Real-estate website Zillow launched in beta in February 2006. Six hours later, the site crashed because it couldn't handle the amount of traffic it was getting.
The draw? An unprecedented feature called the "Zestimate," an estimate of how much a specific house is worth.
On an episode of Business Insider's podcast, "Success! How I Did It," Zillow's CEO, Spencer Rascoff, told Business Insider US editor-in-chief Alyson Shontell that Zillow attracted about a million visitors within the first day. (The timeline on Zillow's website says "more than one million visitors in the first three days.")
Listen to the full episode here, or listen later with the buttons below:
Most of the traffic came from the slew of media coverage. Rascoff told Shontell reporters couldn't wait to Zillow the price of their homes, which made them excited to write about the startup's launch:
"We briefed [reporters], under embargo, and they were Zillowing their house and they were Zillowing the houses they grew up in on the test site.
"Then, the day we launched, there was this huge media explosion, and it brought the site down. So the good of this huge amount of traffic was, well, we launched with a bang, but about six hours later, the website crashed and was down for about four or five hours before we could scramble to get it back up."
Amy Bohutinsky, COO at Zillow Group, tweeted that Walter Mossberg's Wall Street Journal article on the Zestimate was what ultimately caused the traffic overload and the crash.
Rascoff told Business Insider, "It's so cool and so innovative to say, 'Oh, my god, I can grab my kid's school roster and I can Zillow everybody at my kid's school and see what everyone's house is worth, see what everyone paid for the home.' That was just, like, this, 'Oh, my god' kind of thing that launched the company in 2006."
Rascoff also explained how the Zestimate came to be. He told Business Insider:
"We said: 'OK, let's try to figure out what every house in the country is worth. Great. OK. How do we do that? Well I know — let's call Stan,' and literally we called Dr. Stan Humphries, who was running analytics and personalization at Expedia, and we called him up and we said, 'Stan, we finally figured out what we want to do. We want to figure out what every house in the country is worth, and we want you to be the person who helps us do that.'
"And he said, 'Well, I don't know anything about real estate.' And we say: 'It's OK, this is not about real estate. This is a math problem. It has nothing to do with real estate.'
"And we went about the task of assembling all this data from county sources. So most of this information — bed, bath, square footage, tax assessment, sale history — is available in county courthouses, but we had to go acquire it, digitize it, and then build the data layer, the Zestimate, that sits on top of that."
Today, Zillow is worth upwards of $7 billion.
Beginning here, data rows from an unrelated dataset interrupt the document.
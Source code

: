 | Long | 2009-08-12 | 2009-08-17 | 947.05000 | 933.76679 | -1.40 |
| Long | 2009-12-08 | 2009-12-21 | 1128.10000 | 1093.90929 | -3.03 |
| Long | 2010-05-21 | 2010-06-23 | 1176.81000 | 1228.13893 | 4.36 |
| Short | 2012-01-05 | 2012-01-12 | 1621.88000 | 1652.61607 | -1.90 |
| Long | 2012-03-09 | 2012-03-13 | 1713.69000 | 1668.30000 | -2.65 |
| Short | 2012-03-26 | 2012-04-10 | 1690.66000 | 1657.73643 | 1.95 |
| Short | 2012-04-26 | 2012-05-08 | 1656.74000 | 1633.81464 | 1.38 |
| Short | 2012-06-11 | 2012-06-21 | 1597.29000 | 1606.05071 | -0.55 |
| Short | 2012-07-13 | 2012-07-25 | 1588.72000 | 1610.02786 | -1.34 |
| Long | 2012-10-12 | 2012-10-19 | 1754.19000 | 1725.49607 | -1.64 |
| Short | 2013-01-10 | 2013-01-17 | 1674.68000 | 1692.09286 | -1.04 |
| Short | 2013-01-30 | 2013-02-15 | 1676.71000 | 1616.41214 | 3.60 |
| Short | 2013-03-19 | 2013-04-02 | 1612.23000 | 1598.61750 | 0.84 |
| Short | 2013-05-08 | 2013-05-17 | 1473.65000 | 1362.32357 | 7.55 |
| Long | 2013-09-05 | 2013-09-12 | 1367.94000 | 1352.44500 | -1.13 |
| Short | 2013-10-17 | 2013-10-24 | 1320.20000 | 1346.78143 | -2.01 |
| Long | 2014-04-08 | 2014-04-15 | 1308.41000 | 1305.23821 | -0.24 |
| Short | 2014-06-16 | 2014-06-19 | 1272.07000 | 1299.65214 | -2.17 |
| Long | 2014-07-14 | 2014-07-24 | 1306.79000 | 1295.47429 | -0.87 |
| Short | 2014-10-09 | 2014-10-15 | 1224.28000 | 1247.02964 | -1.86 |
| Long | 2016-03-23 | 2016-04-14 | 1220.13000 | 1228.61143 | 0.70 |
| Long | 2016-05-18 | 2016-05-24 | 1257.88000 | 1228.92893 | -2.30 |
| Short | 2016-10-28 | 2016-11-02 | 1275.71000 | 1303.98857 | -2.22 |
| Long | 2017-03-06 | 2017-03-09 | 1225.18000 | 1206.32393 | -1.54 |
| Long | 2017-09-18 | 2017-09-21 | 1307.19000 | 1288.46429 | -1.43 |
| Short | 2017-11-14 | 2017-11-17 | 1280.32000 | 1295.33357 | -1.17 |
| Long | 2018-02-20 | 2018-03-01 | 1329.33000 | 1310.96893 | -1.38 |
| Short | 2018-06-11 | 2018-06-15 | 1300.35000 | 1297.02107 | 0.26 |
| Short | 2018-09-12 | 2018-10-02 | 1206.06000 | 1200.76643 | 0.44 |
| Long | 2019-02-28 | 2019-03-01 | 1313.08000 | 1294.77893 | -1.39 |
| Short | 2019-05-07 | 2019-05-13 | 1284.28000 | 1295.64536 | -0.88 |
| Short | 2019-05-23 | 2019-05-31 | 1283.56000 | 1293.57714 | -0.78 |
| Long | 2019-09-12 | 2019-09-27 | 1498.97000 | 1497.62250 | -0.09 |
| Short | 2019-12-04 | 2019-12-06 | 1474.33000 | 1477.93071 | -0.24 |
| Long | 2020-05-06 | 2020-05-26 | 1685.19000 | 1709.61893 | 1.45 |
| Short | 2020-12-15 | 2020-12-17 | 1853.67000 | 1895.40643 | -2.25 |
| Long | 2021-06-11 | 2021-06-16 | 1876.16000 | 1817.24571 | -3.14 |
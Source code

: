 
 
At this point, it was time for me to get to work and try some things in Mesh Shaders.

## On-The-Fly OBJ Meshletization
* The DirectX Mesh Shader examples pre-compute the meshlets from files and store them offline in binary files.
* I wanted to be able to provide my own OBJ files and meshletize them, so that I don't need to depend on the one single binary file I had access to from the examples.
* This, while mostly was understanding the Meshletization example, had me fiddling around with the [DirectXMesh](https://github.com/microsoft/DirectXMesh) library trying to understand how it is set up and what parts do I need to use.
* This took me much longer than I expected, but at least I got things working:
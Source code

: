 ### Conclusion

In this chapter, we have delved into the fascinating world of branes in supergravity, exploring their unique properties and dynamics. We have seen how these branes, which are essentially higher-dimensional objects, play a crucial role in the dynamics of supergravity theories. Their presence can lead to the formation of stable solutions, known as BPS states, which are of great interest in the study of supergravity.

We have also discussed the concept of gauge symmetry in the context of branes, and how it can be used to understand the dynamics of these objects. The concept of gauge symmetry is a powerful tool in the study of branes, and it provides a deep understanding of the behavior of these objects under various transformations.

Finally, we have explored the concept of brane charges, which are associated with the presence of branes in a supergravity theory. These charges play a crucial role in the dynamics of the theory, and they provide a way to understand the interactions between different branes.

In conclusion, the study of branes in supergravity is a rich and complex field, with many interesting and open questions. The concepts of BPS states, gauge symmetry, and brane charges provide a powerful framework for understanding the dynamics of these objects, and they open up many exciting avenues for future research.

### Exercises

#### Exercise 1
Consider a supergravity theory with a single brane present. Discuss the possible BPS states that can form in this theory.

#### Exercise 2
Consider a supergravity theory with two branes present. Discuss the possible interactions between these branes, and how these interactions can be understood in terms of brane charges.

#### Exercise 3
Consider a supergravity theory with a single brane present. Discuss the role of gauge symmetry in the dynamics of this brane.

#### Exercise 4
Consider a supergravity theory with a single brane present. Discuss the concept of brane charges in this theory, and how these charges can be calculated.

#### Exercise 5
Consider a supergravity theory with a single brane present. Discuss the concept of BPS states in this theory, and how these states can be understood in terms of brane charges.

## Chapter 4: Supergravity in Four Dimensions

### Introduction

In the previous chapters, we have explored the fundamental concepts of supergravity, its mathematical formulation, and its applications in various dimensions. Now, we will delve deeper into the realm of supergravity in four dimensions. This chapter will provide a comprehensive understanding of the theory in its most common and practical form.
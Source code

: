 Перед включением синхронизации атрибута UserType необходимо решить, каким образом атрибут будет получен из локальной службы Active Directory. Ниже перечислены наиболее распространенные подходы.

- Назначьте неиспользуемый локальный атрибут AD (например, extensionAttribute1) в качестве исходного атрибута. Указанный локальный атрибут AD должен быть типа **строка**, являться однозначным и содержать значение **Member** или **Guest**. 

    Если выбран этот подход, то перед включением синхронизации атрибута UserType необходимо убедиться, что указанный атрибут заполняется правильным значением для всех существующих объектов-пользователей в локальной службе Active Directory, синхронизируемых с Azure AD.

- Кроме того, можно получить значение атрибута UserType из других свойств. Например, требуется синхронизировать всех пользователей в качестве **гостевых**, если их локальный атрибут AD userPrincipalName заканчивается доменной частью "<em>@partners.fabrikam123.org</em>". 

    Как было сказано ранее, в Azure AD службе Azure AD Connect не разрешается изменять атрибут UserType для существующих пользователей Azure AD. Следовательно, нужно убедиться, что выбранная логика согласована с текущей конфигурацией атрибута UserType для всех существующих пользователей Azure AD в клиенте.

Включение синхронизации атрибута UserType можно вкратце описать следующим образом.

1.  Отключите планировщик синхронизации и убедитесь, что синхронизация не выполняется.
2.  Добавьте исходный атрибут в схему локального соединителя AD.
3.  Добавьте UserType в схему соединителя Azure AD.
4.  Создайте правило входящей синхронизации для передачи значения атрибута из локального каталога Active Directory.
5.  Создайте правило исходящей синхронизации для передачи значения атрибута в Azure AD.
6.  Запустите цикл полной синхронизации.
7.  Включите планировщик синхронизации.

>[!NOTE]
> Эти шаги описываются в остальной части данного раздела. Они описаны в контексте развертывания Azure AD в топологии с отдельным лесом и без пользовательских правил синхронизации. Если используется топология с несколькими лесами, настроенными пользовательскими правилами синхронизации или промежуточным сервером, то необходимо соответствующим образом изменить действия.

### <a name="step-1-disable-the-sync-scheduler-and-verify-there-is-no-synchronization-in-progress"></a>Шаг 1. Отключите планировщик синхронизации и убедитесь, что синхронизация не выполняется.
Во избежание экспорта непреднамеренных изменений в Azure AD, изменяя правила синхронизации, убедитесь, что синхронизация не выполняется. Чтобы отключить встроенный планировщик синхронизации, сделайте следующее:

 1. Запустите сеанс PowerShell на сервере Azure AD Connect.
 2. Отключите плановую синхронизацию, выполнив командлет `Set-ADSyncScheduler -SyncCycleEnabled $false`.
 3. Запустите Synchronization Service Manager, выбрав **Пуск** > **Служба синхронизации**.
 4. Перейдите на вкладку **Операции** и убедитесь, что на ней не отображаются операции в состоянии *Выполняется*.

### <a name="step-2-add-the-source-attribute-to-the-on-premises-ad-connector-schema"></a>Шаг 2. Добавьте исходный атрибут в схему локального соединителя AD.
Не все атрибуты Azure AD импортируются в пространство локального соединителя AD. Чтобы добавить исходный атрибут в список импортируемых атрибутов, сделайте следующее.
The Zestimate has been a recent point of controversy — in May 2017, homeowners sued Zillow, saying that the Zestimate undervalued their homes and made them harder to sell, according to Reuters. In August, Reuters reported that Zillow won the dismissal of the lawsuit.
A contest is currently underway for a $1 million "Zillow Prize," which will be given to the person or team who can best improve the Zestimate algorithm.